I’ve been rather remiss in my coverage of the 2014 IRB Junior World Championship, which kicks off on Monday 6th June in New Zealand, mainly because there is not a single Ulster player, that has been through the “Ulster Way”, involved in the competition.
There is however one Ulster representative, none other than Belfast Harlequins Frank Taggart, who learnt his rugby at Whitgift School, South Croydon, and came into the Ulster Academy at the beginning of the 2013 season through the Irish Exiles programme along with fellow Whitgift alumni Lorcan Dow who plays at Queens.
No disrespect to Taggart, we’re delighted to have him represent the red hand, but it is a sad state of affairs when not a single Ulster schoolboy can be seen to have progressed into the Irish U20’s set up, though Ulster probably have themselves to blame having pulled star players such as Paddy Jackson and Stuart Olding from key U20’s fixtures in the past.
It’s a pity, as this is, on paper, one of the easiest draws that the Ireland U20’s have had in this competition for a long, long, time, avoiding, as they do, all four of the traditional powerhouses in the pool stages.
The kind hand of fate has placed Ireland in Pool B with France, Fiji and Wales, avoiding New Zealand, England, Australia and South Africa. In previous years this would have led to a confident prediction of a top four finish.
Unfortunately, this is one of the more workmanlike squads that Ireland have had for some time and having been beaten by France (23 – 13) and Wales (0 – 16) in a fourth place finish in the U20 Six Nations, it appears that they are still going to be up against it. Realistically, a 9th place finish probably the best they can hope for.

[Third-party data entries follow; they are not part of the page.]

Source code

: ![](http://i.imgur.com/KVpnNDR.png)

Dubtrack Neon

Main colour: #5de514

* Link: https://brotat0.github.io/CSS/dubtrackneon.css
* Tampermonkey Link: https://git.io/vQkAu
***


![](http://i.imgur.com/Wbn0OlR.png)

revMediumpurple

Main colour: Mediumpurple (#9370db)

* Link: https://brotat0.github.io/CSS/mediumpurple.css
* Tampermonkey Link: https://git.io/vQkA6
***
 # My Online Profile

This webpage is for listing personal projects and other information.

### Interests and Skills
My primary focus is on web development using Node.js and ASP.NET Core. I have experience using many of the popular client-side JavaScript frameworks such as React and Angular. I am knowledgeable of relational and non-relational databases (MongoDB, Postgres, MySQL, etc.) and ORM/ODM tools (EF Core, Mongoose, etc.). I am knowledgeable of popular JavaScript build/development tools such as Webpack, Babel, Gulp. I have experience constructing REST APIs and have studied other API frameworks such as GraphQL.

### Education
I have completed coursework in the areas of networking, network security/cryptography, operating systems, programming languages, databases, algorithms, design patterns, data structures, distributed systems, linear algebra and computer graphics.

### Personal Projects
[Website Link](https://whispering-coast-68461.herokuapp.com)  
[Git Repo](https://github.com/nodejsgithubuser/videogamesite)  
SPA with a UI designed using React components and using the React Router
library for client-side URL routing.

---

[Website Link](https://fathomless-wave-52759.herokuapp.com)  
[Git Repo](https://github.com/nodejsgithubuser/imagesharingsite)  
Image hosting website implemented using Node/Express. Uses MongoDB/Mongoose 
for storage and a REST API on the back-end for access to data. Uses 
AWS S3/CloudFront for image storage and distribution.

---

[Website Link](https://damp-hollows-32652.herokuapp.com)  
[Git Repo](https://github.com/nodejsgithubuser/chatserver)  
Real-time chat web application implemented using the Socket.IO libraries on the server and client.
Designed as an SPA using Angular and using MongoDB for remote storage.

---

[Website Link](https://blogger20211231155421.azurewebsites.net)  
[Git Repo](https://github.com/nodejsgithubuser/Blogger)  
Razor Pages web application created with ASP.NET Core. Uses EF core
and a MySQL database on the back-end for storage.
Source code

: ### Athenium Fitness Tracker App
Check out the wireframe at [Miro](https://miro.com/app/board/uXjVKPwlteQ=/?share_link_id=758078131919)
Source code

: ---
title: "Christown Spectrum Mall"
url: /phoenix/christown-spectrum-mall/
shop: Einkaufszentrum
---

However there are 10 changes to the squad that competed in the Six Nations, Queen’s David Busby and the impressive Sean O’Brien from Munster being two of quite a few missing out due to injury, and this competition is all about focusing on the key matches over a gruelling schedule of five games in 18 days.
Despite what I have said above, such is the nature of tournament play and pool draws that it is conceivable that Ireland could work their way into a top four finish by winning their first two games and losing all the rest. Finishing at the top of their pool, or as the highest runner up across the three pools, would guarantee them fourth place. I suspect this is where their focus will be.

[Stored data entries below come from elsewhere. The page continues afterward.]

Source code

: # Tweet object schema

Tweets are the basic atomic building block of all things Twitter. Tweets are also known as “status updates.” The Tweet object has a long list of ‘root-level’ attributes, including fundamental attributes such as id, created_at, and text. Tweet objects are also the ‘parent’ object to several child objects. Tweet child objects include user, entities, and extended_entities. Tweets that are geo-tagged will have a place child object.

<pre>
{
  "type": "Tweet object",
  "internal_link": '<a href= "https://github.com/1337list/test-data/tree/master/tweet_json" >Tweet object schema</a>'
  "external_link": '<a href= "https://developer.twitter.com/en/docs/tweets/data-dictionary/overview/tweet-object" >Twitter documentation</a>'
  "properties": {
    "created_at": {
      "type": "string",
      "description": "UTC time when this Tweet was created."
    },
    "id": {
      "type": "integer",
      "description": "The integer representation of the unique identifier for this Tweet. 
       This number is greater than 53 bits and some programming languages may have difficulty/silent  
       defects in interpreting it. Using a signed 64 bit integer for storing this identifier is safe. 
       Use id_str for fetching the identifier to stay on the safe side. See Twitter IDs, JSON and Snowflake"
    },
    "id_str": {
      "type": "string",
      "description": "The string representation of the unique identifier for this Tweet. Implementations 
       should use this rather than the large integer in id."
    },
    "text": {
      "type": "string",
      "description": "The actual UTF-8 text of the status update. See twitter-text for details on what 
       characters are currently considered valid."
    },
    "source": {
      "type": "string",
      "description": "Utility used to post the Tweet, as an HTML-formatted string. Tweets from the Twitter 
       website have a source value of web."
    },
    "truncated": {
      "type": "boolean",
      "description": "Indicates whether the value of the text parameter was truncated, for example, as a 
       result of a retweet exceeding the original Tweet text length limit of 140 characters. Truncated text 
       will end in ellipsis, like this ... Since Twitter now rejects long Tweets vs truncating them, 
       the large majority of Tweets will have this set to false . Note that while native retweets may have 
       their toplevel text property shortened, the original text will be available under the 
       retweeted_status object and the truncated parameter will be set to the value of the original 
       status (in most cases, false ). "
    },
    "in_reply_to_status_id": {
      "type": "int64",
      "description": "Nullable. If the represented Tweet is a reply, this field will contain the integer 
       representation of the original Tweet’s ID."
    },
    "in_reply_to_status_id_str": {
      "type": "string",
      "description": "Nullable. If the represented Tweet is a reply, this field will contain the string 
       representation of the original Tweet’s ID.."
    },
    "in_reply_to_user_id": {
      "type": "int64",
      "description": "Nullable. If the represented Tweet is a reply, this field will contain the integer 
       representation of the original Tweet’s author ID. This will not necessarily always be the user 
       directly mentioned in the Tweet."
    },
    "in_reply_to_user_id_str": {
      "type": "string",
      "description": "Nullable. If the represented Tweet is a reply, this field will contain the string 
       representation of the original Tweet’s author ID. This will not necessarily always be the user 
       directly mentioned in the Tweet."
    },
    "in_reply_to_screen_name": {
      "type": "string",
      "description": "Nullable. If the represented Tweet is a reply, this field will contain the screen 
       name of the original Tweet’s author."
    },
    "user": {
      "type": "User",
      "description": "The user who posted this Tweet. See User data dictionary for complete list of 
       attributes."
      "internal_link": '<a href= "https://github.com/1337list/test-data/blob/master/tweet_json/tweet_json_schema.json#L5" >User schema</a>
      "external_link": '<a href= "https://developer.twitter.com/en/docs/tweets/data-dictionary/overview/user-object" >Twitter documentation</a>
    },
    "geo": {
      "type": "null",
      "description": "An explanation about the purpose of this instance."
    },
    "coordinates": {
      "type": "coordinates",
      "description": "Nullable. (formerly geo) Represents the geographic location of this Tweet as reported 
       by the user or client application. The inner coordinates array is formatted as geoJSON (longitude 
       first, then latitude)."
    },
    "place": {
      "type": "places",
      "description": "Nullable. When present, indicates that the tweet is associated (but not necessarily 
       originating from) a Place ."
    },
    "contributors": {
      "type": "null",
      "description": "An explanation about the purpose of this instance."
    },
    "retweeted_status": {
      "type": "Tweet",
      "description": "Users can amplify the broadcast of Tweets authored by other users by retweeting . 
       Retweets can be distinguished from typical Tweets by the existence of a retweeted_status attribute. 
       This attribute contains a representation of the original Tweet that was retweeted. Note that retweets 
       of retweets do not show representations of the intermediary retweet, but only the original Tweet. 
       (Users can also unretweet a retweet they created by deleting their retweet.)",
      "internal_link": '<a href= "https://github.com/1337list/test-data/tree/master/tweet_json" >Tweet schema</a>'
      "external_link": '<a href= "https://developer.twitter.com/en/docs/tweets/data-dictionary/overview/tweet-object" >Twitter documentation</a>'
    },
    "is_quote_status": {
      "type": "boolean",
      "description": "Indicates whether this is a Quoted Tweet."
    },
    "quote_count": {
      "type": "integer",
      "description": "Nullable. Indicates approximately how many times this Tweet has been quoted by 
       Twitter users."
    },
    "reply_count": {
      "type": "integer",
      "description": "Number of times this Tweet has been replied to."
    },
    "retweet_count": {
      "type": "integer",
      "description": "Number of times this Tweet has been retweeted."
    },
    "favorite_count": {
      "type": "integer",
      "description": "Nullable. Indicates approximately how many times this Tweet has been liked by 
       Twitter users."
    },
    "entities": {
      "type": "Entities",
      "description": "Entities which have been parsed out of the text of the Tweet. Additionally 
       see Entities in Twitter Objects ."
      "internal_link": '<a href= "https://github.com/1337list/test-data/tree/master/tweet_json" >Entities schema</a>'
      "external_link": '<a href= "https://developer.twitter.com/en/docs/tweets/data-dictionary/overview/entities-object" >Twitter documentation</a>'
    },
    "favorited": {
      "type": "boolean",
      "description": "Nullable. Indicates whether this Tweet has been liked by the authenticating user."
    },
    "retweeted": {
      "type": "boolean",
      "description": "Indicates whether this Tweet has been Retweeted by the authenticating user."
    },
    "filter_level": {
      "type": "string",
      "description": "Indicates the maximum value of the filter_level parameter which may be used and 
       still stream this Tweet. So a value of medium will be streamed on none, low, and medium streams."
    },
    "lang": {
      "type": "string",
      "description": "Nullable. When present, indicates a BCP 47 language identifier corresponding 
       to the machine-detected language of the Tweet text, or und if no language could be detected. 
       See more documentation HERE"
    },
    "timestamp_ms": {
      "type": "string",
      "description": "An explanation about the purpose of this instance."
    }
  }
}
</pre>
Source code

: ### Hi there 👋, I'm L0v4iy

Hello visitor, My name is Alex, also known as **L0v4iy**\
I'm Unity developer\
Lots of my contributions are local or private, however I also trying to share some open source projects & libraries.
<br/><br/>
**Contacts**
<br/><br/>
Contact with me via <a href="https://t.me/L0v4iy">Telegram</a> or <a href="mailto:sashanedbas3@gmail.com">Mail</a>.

France are first up on Monday morning (2nd June. KO 6:35am UK/IRE) and it is possible that Ireland could catch them cold. If they do it will all come down to Wales on Friday morning (6th June 6:35am UK/IRE). Two wins would probably be enough, but if they are in that position I can’t see them slipping up against Fiji in their final Pool match (Tuesday 10th June. KO 2:35am UK/IRE). The Fijians are usually big athletic units but tend to lack the organisation of the European teams, but as I said, depending on the results in the previous two rounds this game might not even mater.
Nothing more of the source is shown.